Merry Banned Books Week!

Merry Banned Books Week!

If you were roused from a fitful slumber this morning by the strong scent of burning literature wafting in through your open window, there's a good reason: It's Banned Books Week, and apparently someone in your neighborhood totally misunderstood what that means. Banned Books Week is the American Library Association's way of raising awareness about book and library censorship, not a week full of drunken, crazed book bans and bonfires (What happens during Banned Books Week, stays in Banned Books Week!).

The idea that schools or politicians or just uptight people in general are still trying to ban books from school or public libraries seems strangely old-fashioned (not to mention petty, wrong-headed, ignorant, and just silly). When you consider all the other stuff that goes on in public libraries, getting outraged because you think I Know Why The Caged Bird Sings is too sexually explicit to be sitting on a library shelf just seems stupid. But, as it turns out, people today can still be very, very stupid, and, as this ABC News report on Sarah Palin from a few weeks ago reminds us, the small-minded tradition of trying to ban books, or at least raising a question about trying to ban books, from public libraries is alive and well.

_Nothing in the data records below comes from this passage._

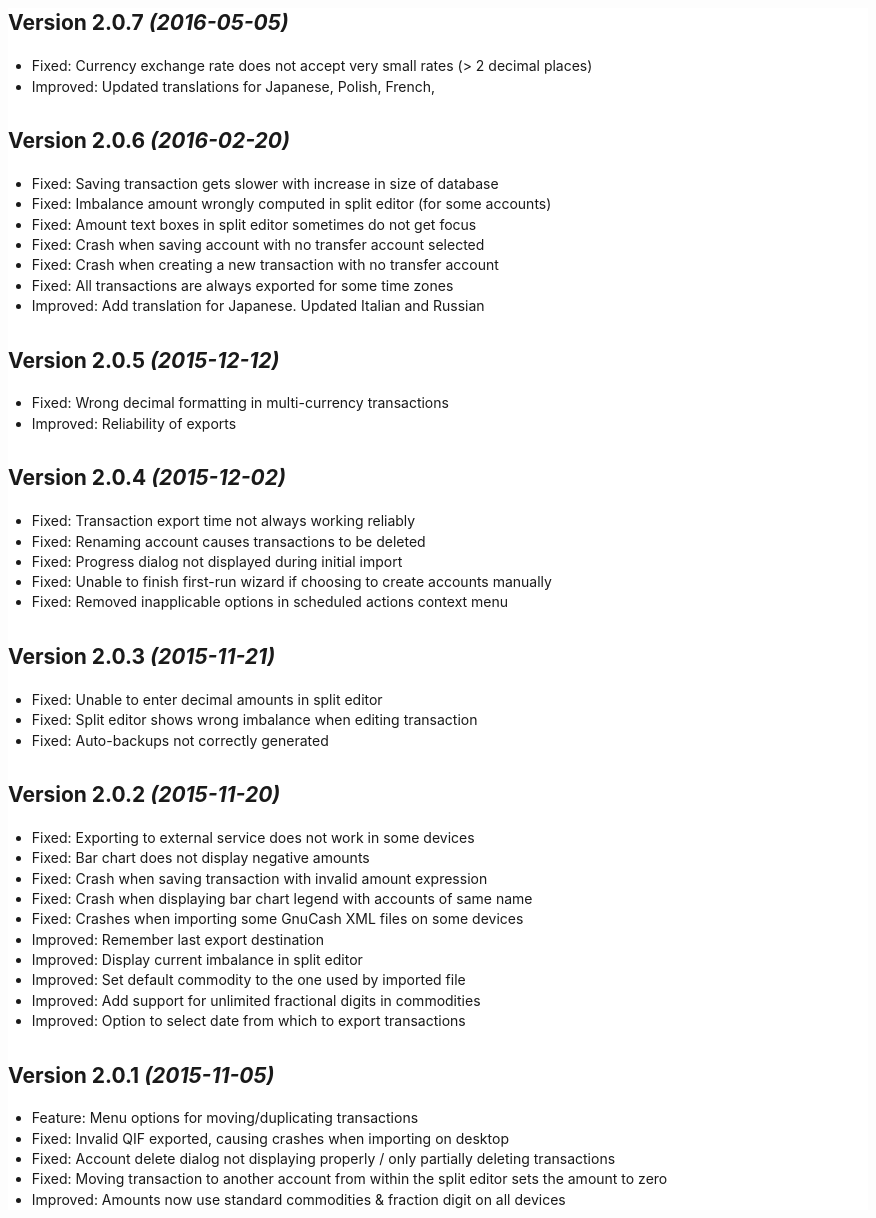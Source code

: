 Version 2.0.7 *(2016-05-05)*
----------------------------
* Fixed: Currency exchange rate does not accept very small rates (> 2 decimal places)
* Improved: Updated translations for Japanese, Polish, French,

Version 2.0.6 *(2016-02-20)*
----------------------------
* Fixed: Saving transaction gets slower with increase in size of database
* Fixed: Imbalance amount wrongly computed in split editor (for some accounts)
* Fixed: Amount text boxes in split editor sometimes do not get focus
* Fixed: Crash when saving account with no transfer account selected
* Fixed: Crash when creating a new transaction with no transfer account
* Fixed: All transactions are always exported for some time zones
* Improved: Add translation for Japanese. Updated Italian and Russian

Version 2.0.5 *(2015-12-12)*
----------------------------
* Fixed: Wrong decimal formatting in multi-currency transactions
* Improved: Reliability of exports

Version 2.0.4 *(2015-12-02)*
----------------------------
* Fixed: Transaction export time not always working reliably
* Fixed: Renaming account causes transactions to be deleted
* Fixed: Progress dialog not displayed during initial import
* Fixed: Unable to finish first-run wizard if choosing to create accounts manually
* Fixed: Removed inapplicable options in scheduled actions context menu

Version 2.0.3 *(2015-11-21)*
----------------------------
* Fixed: Unable to enter decimal amounts in split editor
* Fixed: Split editor shows wrong imbalance when editing transaction
* Fixed: Auto-backups not correctly generated

Version 2.0.2 *(2015-11-20)*
----------------------------
* Fixed: Exporting to external service does not work in some devices
* Fixed: Bar chart does not display negative amounts
* Fixed: Crash when saving transaction with invalid amount expression
* Fixed: Crash when displaying bar chart legend with accounts of same name
* Fixed: Crashes when importing some GnuCash XML files on some devices
* Improved: Remember last export destination
* Improved: Display current imbalance in split editor
* Improved: Set default commodity to the one used by imported file
* Improved: Add support for unlimited fractional digits in commodities
* Improved: Option to select date from which to export transactions

Version 2.0.1 *(2015-11-05)*
----------------------------
* Feature: Menu options for moving/duplicating transactions
* Fixed: Invalid QIF exported, causing crashes when importing on desktop
* Fixed: Account delete dialog not displaying properly / only partially deleting transactions
* Fixed: Moving transaction to another account from within the split editor sets the amount to zero
* Improved: Amounts now use standard commodities & fraction digit on all devices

I can see why a conservative Christian church in Alaska would want to ban a book called Pastor, I Am Gay: it has the unholy word "gay" right there in the title next to the holiest of words, "pastor," which, you know, is basically asking for a plague of book-eating slugs to fall on the library. But Go Ask Alice? Have they ever read Go Ask Alice all the way through? Yes, teenage "Alice" uses drugs and has sex and runs away from home, but then she is raped, gets clean, relapses horribly, is committed to a mental institution, and then dies of an overdose. The message of the book for teenagers is very clear: If you use drugs, or run away, or disobey your parents, you will die. Trying to ban a book like Go Ask Alice is basically trying to ban an after-school special, or an anti-drug PSA.

 
Join the discussion...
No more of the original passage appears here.